At first, Lady Constance actually contemplated putting the cigarette into her own mouth, so unsettled was she by the events of the last twenty minutes. Very quickly, however, her attention became so distracted that she had no choice but snuff the thing out in her partially full glass of sherry, and it was some little time before she remembered it was there. When Mr Baxter had opened the window, apologised for the smoke, and gone away, she at last recollected the cigarette and was most put out at having wasted the sherry.

“Mr Baxter,” she had said, in a most pathetic voice, “I do hope you will write. There is no need for a moment’s indiscretion to spoil everything.”

Baxter had paused at the door. “Yes, yes, certainly,” he replied, without looking back. Then, opening the door as though the urge to escape were overpowering him, he said with barely restrained agitation, “I must assure you that my congratulations upon your marriage were entirely sincere, as were my recent condolences.”

“Of course,” said Lady Constance, and then, because the door was open, she let him go.

She should not, she reflected, gazing at her glass of sherry and the cigarette drowned within, have been alone in the sitting room with a man on such a night.


Dear Mr Baxter, wrote Lady Constance after some ten days silence—not that she had expected him to write so soon—of course that was impossible. There was the New Year to think of—but then his card had already reached her, dry and proper and pre-written. He had mailed his New Year’s cards from New York City this year. She had not thought to ask him if he knew anyone else in New York.
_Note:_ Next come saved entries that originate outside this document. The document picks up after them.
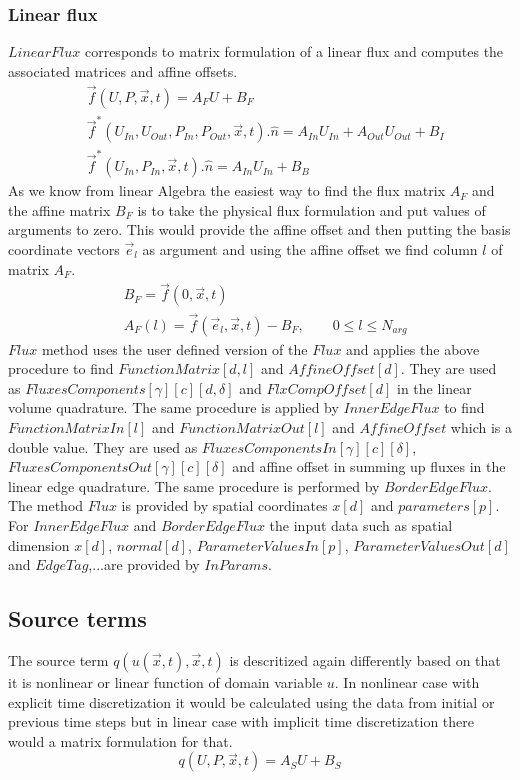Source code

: \documentclass[BoSSSForSolvingConservationLaws.tex]{subfiles}
\begin{document}
\subsubsection{Linear flux}
$LinearFlux$ corresponds to matrix formulation of a linear flux and computes the associated matrices and affine offsets.
\begin{align*}
&\vec{f}(U,P,\vec{x},t)=A_F U+B_F\\
&\vec{f}^*(U_{In},U_{Out},P_{In},P_{Out},\vec{x},t).\hat{n}=A_{In} U_{In}+A_{Out} U_{Out}+B_I\\
&\vec{f}^*(U_{In},P_{In},\vec{x},t).\hat{n}=A_{In} U_{In}+B_B
\end{align*}
As we know from linear Algebra the easiest way to find the flux matrix $A_F$ and the affine matrix $B_F$ is to take the physical flux formulation and put values of arguments to zero. This would provide the affine offset and then putting the basis coordinate vectors $\vec{e}_l$ as argument and using the affine offset we find column $l$ of matrix $A_F$.
\begin{align*}
&B_F=\vec{f}(0,\vec{x},t)\\
&A_F(l)=\vec{f}(\vec{e}_l,\vec{x},t)-B_F, \qquad 0\leq l \leq N_{arg}
\end{align*}
$Flux$ method uses the user defined version of the $Flux$ and applies the above procedure to find $FunctionMatrix[d,l]$ and $AffineOffset[d]$. They are used as $FluxesComponents[\gamma][c][d,\delta]$ and $FlxCompOffset[d]$ in the linear volume quadrature. The same procedure is applied by $InnerEdgeFlux$ to find $FunctionMatrixIn[l]$ and $FunctionMatrixOut[l]$ and $AffineOffset$ which is a double value. They are used as $FluxesComponentsIn[\gamma][c][\delta]$, \\$FluxesComponentsOut[\gamma][c][\delta]$ and affine offset in summing up fluxes in the linear edge quadrature. The same procedure is performed by $BorderEdgeFlux$.\\
The method $Flux$ is provided by spatial coordinates $x[d]$ and $parameters[p]$. For $InnerEdgeFlux$ and $BorderEdgeFlux$ the input data such as spatial dimension $x[d]$, $normal[d]$, $ParameterValuesIn[p]$, $ParameterValuesOut[d]$ and $EdgeTag$,...are provided by $InParams$.

\subsection{Source terms}
The source term $q(u(\vec{x},t),\vec{x},t)$ is descritized again differently based on that it is nonlinear or linear function of domain variable $u$. In nonlinear case with explicit time discretization it would be calculated using the data from initial or previous time steps but in linear case with implicit time discretization there would a matrix formulation for that.
\[
q(U,P,\vec{x},t)=A_S U+B_S
\]
\end{document}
Indeed, she was not sure to whom he might be sending cards, aside from family.

 

4 January 1932

Dear Mr Baxter,

I hope I may say that the disagreement that marred our most recent meeting need not be carried forth into the New Year. I have put it out of my mind entirely, and I trust you will understand that there is no need to revisit a subject that can only lead to disturbance.

Yours sincerely,

Lady Constance Schoonmaker

 

10 Jan. 1932

Dear Lady Constance,

I agree that the matter to which you refer is best forgotten. I have no intention of reviving the argument, and trust that you will not allow to further occupy your mind.

Yours sincerely,

R. Baxter

 

2 April 1932

Dear Mr Baxter,

I hope that my letter finds you in good health. I shall spend the latter half of June with my friend Eleanor Hurst, who informs me that her husband will be hosting Mr Jevons for a portion of that time. Our paths are likely to cross from the 22nd to the 29th.

Yours sincerely,

Lady Constance Schoonmaker

 

7 April 1932

Dear Lady Constance,

The warning is quite unnecessary. I shall be occupied for the duration of the visit with my customary duties to Mr Jevons. I anticipate no distractions during the timeframe you suggest.

I am in excellent health and trust that you remain likewise.

Yours sincerely,

R. Baxter

 

12 April 1932

Dear Mr Baxter,

I intended no warning. You may do with the knowledge as you please.

Sincerely,

Lady Constance Schoonmaker

 

10 July 1932

Dear Lady Constance,

The facts remain unaltered from my statements on 28 June. You may refer as well to the evening of 25 June.

If you were to undertake the venture suggested, it would not be one of prohibitive difficulty.